The Role of Christ in Transhumanism
The work of overcoming the obstacles between humanity and its full potential requires no confession of faith—only love expressed as labor. Whoever does it is, knowingly or not, participating in the work Christ exemplified.
As Christians and as transhumanists, we take Christ’s invitation seriously and avoid artificially limiting our role in that work. Transhumanism is the ethical use of science and technology to expand human abilities and minimize suffering. The role of Christ—the role he plays as savior and redeemer and the role he asks us to share with him—in transhumanism is to work toward the best, most ethical outcomes. In other words: to join God and help others do the same. This work did not end with Jesus, and will not end until all obstacles that stand between humanity and God are overcome.
But behold, that which is of God inviteth and enticeth to do good continually; wherefore, every thing which inviteth and enticeth to do good, and to love God, and to serve him, is inspired of God.

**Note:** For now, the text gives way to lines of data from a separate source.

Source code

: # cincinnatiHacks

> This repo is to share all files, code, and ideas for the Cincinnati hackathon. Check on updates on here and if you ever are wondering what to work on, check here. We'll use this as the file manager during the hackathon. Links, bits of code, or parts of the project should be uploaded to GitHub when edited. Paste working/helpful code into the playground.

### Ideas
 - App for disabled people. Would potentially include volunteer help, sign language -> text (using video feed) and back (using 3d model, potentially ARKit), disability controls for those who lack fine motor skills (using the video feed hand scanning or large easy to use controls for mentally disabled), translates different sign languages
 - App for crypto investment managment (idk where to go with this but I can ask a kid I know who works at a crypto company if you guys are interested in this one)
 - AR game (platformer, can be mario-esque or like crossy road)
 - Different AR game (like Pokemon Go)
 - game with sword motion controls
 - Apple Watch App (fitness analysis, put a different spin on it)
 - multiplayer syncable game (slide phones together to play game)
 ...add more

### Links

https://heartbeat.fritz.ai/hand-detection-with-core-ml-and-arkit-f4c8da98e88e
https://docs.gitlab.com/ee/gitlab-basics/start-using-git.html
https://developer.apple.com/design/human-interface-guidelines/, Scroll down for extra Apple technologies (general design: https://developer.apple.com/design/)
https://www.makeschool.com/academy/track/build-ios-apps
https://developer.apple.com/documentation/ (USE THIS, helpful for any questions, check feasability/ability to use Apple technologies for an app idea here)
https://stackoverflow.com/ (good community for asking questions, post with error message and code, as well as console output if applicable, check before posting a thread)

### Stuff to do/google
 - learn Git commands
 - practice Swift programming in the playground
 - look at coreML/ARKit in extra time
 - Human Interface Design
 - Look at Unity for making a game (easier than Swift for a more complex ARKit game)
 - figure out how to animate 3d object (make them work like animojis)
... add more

This includes practical work that anyone can do, whatever their creed: caring for the poor and needy, feeding the hungry, comforting the grieving, and visiting the sick and imprisoned. It includes researching cures for diseases, developing prosthetics and therapies that restore sight, hearing, and movement, making clean water and medicine available to those without them, teaching and mentoring, building institutions that deal justly, and stewarding the natural world for generations yet to come. None of these works requires a confession of faith—only love expressed as labor. The role of Christ, in other words, can be emulated not just by religious Christians but by non-Christians and even secular people; whoever works to overcome the obstacles that stand between humanity and its full potential is, knowingly or not, participating in the work Christ exemplified.

If anyone swear by Tash and keep their oath for the oath’s sake, it is by me that they have truly sworn, though they know it not, and it is I who reward them. And if anyone do a cruelty in my name, then, though they say the name Aslan, it is Tash whom they serve and by Tash their deed is accepted.
Questions for Discussion
- How do the aims of transhumanism overlap and align with the aims of Christ?
- What does it mean that Christ’s atonement is participatory? How does seeing Christ as collaborator, and not only exemplar, change the nature of discipleship?
- What are the benefits/dangers of assuming/neglecting responsibilities to take on the mission and role of Christ?
- How do you interpret John 14:12? What does it mean to “do even greater things” than Jesus did?
- How do grace and works relate in the pursuit of human exaltation? Where is the line between accepting a divine invitation and attempting autonomous ascent?
- Paul describes the Body of Christ as many members with no member dominant. What does this image imply about visions of the future that concentrate power in a single being or system?
- What does it mean to you to take on the name of Christ?
- Where do you draw the line between Jesus’s role in overcoming death and sin and our own role?
- How might one strive to emulate Christ in a non-religious sense?